The Commonwealth of Virginia has long been the model for many laws passed by my native Commonwealth of Kentucky. Now they’re on the cutting edge of SPAM, no pun necessarily intended.
Virginia was the first state, or commonwealth, to pass a law against spamming. Now they’re the first state to have their law struck down.
In 2004, Jeremy Jaynes, an alleged spammer, was conviced of a felony under Virginia’s anti-spam law for sending millions of alleged spam e-mail messages. Jaynes said the law violated his First Amendment right of freedom of speech, as well as his protection to “express” his political and religious views via e-mail.

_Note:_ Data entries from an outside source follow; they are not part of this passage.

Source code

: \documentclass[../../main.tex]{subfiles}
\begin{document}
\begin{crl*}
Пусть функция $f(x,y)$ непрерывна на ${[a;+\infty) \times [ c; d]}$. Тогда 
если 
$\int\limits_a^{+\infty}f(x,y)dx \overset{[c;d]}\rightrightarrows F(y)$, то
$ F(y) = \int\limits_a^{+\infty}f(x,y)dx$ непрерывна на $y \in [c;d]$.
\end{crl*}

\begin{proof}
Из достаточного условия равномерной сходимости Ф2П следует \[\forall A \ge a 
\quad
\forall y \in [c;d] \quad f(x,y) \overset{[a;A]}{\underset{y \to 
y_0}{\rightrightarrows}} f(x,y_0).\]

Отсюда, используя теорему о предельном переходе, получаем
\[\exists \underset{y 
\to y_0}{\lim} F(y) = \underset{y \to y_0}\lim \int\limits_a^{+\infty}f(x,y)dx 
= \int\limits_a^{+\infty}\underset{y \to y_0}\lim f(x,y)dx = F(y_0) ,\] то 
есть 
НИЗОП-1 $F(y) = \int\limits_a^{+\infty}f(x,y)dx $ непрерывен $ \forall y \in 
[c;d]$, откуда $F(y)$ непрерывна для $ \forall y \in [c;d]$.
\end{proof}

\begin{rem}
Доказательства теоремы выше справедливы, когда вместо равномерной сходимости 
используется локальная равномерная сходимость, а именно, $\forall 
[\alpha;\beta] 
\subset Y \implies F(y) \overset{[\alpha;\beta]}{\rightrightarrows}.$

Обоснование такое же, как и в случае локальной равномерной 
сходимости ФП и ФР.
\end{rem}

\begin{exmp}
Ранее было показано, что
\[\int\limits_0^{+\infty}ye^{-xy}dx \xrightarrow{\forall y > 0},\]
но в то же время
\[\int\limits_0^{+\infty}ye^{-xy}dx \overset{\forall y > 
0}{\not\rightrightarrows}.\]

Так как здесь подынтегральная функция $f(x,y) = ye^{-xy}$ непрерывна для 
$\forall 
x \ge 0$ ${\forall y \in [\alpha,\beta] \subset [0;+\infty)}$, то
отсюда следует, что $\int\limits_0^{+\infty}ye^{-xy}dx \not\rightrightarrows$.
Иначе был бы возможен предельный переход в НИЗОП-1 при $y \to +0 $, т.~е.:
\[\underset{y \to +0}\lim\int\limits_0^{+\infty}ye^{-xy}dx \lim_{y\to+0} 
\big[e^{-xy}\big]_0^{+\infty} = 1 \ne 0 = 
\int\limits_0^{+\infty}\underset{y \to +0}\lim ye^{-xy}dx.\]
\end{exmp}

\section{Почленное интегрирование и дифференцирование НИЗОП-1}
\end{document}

Jaynes’ trial occurred in Loudoun County, Virginia, because that is the situs of the AOL servers he used to send the spam. Last Friday, the Virginia Supreme Court overturned his conviction, saying that Virginia’s law is unconstitutionally broad.
On December 16, 2003, President George W. Bush signed into law the CAN-SPAM Act (15 U.S.C. 7701, et seq). That law sought to establish the first U.S. standards for sending commercial e-mail. It requires the Federal Trade Commission to enforce its provisions. The acronym, CAN-SPAM, comes from the full name of the law, which is “Controlling the Assault of Non-Solicited Pornography And Marketing Act of 2003.”

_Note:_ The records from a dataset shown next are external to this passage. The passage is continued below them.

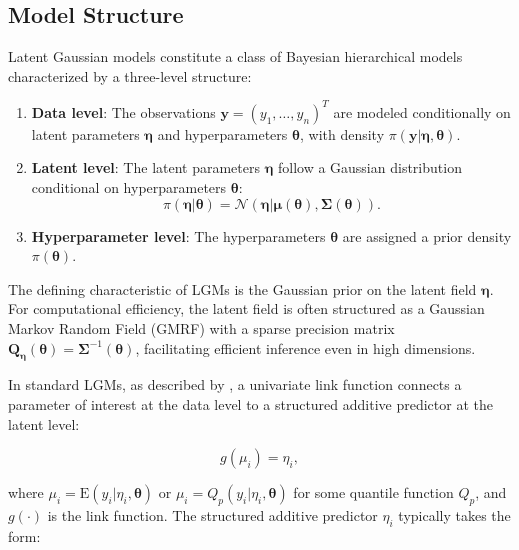
\subsection{Model Structure} \label{subsubsec:model-structure}
Latent Gaussian models constitute a class of Bayesian hierarchical models characterized by a three-level structure:

\begin{enumerate}
    \item \textbf{Data level}: The observations $\mathbf{y} = (y_1, \ldots, y_n)^T$ are modeled conditionally on latent parameters $\boldsymbol{\eta}$ and hyperparameters $\boldsymbol{\theta}$, with density $\pi(\mathbf{y}|\boldsymbol{\eta}, \boldsymbol{\theta})$.

    \item \textbf{Latent level}: The latent parameters $\boldsymbol{\eta}$ follow a Gaussian distribution conditional on hyperparameters $\boldsymbol{\theta}$:
    \begin{equation}
        \pi(\boldsymbol{\eta}|\boldsymbol{\theta}) = \mathcal{N}(\boldsymbol{\eta}|\boldsymbol{\mu}(\boldsymbol{\theta}), \mathbf{\Sigma}(\boldsymbol{\theta})).
    \end{equation}

    \item \textbf{Hyperparameter level}: The hyperparameters $\boldsymbol{\theta}$ are assigned a prior density $\pi(\boldsymbol{\theta})$.
\end{enumerate}

The defining characteristic of LGMs is the Gaussian prior on the latent field $\boldsymbol{\eta}$. For computational efficiency, the latent field is often structured as a Gaussian Markov Random Field (GMRF) with a sparse precision matrix $\mathbf{Q}_{\boldsymbol{\eta}}(\boldsymbol{\theta}) = \mathbf{\Sigma}^{-1}(\boldsymbol{\theta})$, facilitating efficient inference even in high dimensions.

In standard LGMs, as described by \cite{rue2009approximate}, a univariate link function connects a parameter of interest at the data level to a structured additive predictor at the latent level:

\begin{equation}
    g(\mu_i) = \eta_i,
\end{equation}

where $\mu_i = \mathrm{E}(y_i|\eta_i, \boldsymbol{\theta})$ or $\mu_i = Q_p(y_i|\eta_i, \boldsymbol{\theta})$ for some quantile function $Q_p$, and $g(\cdot)$ is the link function. The structured additive predictor $\eta_i$ typically takes the form:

Some spammers fondly refer to that Act as the “YOU-CAN-SPAM” Act because the legislation doesn’t require e-mailers to get permission before they send their e-mail. The law, under pre-emption thoery, arguably prevents states from enacting stronger anti-spam legislation, and prohibits individuals who receive spam from suing spammers. Some statistics, such as those showing less than one percent of spam complied with the Act in 2004, indicate the legislation has been essentially unenforced.